Locate the line bearing "- **Fix:** Removed" in the material below, then reproduce it and each following line up to and including the line bearing "Fixed Next.js 15".

(Beginning of MATERIAL PROVIDED)

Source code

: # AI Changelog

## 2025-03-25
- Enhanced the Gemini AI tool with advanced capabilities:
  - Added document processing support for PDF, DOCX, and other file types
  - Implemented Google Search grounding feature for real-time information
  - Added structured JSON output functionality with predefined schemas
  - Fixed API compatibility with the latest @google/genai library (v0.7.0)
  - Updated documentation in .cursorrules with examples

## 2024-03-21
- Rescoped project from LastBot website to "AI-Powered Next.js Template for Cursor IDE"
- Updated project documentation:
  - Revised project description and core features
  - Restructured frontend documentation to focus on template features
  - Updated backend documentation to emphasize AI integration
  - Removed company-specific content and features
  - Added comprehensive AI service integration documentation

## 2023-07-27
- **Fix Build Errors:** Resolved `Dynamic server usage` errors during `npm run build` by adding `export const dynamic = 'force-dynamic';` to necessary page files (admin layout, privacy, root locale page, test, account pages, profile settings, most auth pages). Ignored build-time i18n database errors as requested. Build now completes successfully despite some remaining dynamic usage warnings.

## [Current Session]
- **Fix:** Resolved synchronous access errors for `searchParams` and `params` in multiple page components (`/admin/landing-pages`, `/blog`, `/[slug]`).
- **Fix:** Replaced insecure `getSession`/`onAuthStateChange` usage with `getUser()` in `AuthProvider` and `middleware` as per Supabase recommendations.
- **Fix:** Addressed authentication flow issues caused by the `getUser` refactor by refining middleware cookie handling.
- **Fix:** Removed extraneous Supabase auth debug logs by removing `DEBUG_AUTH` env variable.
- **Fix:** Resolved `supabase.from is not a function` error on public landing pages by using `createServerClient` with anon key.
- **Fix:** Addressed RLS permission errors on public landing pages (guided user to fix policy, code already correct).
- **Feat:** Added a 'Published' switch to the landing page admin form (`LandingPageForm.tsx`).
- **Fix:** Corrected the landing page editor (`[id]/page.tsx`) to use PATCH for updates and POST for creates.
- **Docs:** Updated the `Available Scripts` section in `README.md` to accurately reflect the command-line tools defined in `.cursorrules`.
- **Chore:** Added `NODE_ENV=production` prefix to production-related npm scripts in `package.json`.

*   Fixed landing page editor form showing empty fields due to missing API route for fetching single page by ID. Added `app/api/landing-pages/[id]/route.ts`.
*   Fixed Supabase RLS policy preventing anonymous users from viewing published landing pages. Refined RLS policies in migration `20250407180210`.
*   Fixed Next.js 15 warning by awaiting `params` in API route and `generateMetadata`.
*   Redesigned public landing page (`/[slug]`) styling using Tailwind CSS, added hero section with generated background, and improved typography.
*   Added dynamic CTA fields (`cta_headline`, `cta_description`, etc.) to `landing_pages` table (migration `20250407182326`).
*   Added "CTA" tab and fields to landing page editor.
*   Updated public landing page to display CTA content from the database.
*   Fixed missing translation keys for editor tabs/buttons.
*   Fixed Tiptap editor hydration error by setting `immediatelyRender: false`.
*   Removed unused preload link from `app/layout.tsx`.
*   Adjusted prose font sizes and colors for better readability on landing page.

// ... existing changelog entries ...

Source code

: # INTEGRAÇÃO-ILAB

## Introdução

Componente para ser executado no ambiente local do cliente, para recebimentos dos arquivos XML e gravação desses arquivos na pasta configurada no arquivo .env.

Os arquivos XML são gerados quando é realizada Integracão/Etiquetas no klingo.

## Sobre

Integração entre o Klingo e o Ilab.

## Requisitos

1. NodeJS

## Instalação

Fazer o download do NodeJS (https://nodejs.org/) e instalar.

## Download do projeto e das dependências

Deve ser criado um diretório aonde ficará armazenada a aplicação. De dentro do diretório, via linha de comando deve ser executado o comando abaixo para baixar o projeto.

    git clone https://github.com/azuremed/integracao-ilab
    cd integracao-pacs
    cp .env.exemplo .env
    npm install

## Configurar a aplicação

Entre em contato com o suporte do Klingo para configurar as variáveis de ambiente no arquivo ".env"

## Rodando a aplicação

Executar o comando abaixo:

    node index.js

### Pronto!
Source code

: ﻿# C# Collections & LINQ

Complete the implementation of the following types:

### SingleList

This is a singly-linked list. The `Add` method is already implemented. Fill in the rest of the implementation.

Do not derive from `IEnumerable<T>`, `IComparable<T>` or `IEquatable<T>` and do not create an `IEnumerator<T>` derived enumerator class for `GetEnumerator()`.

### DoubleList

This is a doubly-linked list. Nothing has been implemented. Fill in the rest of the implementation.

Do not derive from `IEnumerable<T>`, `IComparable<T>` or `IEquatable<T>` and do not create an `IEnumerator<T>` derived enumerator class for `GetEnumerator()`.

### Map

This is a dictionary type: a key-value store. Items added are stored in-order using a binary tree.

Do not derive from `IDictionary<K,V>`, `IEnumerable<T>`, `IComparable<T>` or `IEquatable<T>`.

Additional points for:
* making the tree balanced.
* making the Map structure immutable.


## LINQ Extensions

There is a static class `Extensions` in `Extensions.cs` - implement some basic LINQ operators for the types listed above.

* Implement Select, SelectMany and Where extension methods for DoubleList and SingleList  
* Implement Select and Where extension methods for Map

(End of MATERIAL PROVIDED)

ANSWER TO THE PROBLEM —
- **Fix:** Removed extraneous Supabase auth debug logs by removing `DEBUG_AUTH` env variable.
- **Fix:** Resolved `supabase.from is not a function` error on public landing pages by using `createServerClient` with anon key.
- **Fix:** Addressed RLS permission errors on public landing pages (guided user to fix policy, code already correct).
- **Feat:** Added a 'Published' switch to the landing page admin form (`LandingPageForm.tsx`).
- **Fix:** Corrected the landing page editor (`[id]/page.tsx`) to use PATCH for updates and POST for creates.
- **Docs:** Updated the `Available Scripts` section in `README.md` to accurately reflect the command-line tools defined in `.cursorrules`.
- **Chore:** Added `NODE_ENV=production` prefix to production-related npm scripts in `package.json`.

*   Fixed landing page editor form showing empty fields due to missing API route for fetching single page by ID. Added `app/api/landing-pages/[id]/route.ts`.
*   Fixed Supabase RLS policy preventing anonymous users from viewing published landing pages. Refined RLS policies in migration `20250407180210`.
*   Fixed Next.js 15 warning by awaiting `params` in API route and `generateMetadata`.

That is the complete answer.